With the present invention there is provided an apparatus which uses in-line technology to separate a fluid flow in a pipeline. The apparatus is based on the cyclone principle and preferably will be provided with axial spin elements simplifying the in-line method in that the supplied fluid flow and at least one of the separated fluid fractions may flow in the pipeline direction axially into and out of the tubular casing. In this manner the casing may be simply installed in a straight pipeline stretch without any substantial modification of the existing pipe geometry.
The advantages of such a construction, as compared to other analogous separation technology, are:
1. A low weight in relation to e.g. conventional separators and gas scrubbers.
2. Low construction costs in relation to e.g. conventional separators and gas scrubbers.
3. The apparatus may be simply installed in pipe paths having very small physical dimensions. The casing proper in most cases will not have a larger diameter than the connection pipes.
4. The apparatus in most cases can be constructed within the pipe specifications in force without having to take into account the stalled pressure tank code, so that pressure tank protecting equipment may be avoided. Existing technology often suffers from the fact that one does not manage to avoid the pressure tank code.
A relevant application of the apparatus according to the invention will be to separate hydrocarbon gas from produced water on an oil production platform, so that a serious two phase flow (slugging) in the produced water-pipeline is eliminated. The apparatus enables the gas to be separated from the water in a simple and compact manner in addition, the separated gas may be recovered instead of being bunt off in the flare of the platform. The result is saved CO2 expenses.
A very essential possible field of use of the apparatus will be to separate a well flow directly in the flow line from the well, either on the platform in question, under water or down in the well. An axial feed flow into the tubular casing of the apparatus reduces the constructional dimensions considerably and enables an installation which does not have a lager diameter than the flow line proper. This type of application will relieve the gas separation process of the platform The well production is often limited because of the gas capacity of conventional separators. By separating the gas from the well flow upstream of the separator train, the total gas quantity into the separator train will decrease, and the bottleneck is abolished. The gas may be conducted outside of the separator tram directly to e.g. reinjection.
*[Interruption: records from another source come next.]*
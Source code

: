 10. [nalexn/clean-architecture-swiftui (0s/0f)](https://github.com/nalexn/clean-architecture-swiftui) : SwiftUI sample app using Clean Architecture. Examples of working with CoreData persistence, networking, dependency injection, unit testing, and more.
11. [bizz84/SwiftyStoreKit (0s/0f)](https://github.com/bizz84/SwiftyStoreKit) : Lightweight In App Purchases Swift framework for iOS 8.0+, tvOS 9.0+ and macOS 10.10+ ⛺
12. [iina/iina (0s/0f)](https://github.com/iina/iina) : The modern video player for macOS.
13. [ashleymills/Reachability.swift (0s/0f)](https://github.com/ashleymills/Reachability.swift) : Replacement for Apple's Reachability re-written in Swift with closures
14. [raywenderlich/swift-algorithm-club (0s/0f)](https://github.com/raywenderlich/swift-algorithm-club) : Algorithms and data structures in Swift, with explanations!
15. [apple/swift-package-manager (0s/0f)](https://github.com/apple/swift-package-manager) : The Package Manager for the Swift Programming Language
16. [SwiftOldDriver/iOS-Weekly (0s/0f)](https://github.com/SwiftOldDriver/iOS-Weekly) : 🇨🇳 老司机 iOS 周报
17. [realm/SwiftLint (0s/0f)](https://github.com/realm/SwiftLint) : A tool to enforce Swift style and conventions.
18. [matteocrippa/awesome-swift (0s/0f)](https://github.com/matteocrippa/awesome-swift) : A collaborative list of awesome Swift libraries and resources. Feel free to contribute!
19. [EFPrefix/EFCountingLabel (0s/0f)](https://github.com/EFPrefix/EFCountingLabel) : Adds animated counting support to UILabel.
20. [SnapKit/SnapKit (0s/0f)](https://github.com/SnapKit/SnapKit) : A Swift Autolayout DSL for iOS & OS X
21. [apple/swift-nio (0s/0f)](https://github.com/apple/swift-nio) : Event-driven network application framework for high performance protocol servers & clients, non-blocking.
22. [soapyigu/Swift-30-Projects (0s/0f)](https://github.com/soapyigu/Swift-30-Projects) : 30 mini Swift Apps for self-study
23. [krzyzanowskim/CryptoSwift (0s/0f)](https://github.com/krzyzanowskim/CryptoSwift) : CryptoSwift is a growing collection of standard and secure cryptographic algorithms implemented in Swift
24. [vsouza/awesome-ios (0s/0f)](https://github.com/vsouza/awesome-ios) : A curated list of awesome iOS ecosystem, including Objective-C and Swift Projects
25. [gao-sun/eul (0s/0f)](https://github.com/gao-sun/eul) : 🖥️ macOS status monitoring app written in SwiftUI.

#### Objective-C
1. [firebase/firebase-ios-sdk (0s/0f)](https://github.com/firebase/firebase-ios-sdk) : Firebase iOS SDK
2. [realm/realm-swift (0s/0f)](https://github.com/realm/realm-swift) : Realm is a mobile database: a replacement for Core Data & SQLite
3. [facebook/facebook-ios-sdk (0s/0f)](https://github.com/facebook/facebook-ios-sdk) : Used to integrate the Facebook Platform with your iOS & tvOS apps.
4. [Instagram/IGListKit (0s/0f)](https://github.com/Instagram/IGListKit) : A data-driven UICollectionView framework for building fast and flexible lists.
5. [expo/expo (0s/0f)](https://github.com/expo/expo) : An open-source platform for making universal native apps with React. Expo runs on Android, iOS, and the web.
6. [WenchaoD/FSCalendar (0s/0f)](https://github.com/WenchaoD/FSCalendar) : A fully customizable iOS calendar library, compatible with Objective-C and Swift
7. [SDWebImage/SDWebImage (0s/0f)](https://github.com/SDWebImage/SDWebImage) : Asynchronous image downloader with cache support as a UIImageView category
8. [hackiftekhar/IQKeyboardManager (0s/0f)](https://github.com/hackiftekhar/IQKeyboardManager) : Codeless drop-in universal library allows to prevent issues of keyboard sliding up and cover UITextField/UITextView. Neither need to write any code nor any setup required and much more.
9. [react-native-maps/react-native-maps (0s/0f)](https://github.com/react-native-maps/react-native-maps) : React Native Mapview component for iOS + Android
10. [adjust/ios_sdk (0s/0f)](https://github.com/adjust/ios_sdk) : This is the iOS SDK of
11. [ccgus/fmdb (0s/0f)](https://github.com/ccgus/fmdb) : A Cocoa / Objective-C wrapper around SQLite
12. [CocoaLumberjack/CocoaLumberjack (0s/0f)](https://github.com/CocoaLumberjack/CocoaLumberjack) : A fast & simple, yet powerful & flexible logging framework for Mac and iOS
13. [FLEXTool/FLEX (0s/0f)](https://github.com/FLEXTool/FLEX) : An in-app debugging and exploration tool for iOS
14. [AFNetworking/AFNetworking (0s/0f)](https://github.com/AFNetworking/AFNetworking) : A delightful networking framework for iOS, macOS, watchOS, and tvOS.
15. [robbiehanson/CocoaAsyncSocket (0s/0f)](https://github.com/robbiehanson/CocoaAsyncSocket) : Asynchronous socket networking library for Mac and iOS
The apparatus according to the invention will also be able to be used to separate free water from oil, e.g. as a dewatering cyclone. A typical application will be an installation in the flow line upstream of the choke valve of the well, where possibly present water often will be in a separate free phase. The advantages will be evident, since large quantities of produced water into the separator train occupy separation capacity and easily form bottlenecks. This is often a great problem on older oil fields where the portion of water may amount to more than 90% of the well flow. By bulk separating this water upstream of the separator train, the bottlenecks will be able to be abolished. The dewatering cyclone will have a great potential installed downhole in an oil well having a high water content A high water content reduces the lifting capacity of the well, often down to a profitless level whereafter the well is shut off. By separating the water from oil downhole, the lifting capacity will be maintained, and a continued production is made possible. By using this technology, the utilisation factor proper of an oil field will be able to be raised considerably.
Seabed installations in flow lines and transport pipes will also be a possibility for this technology.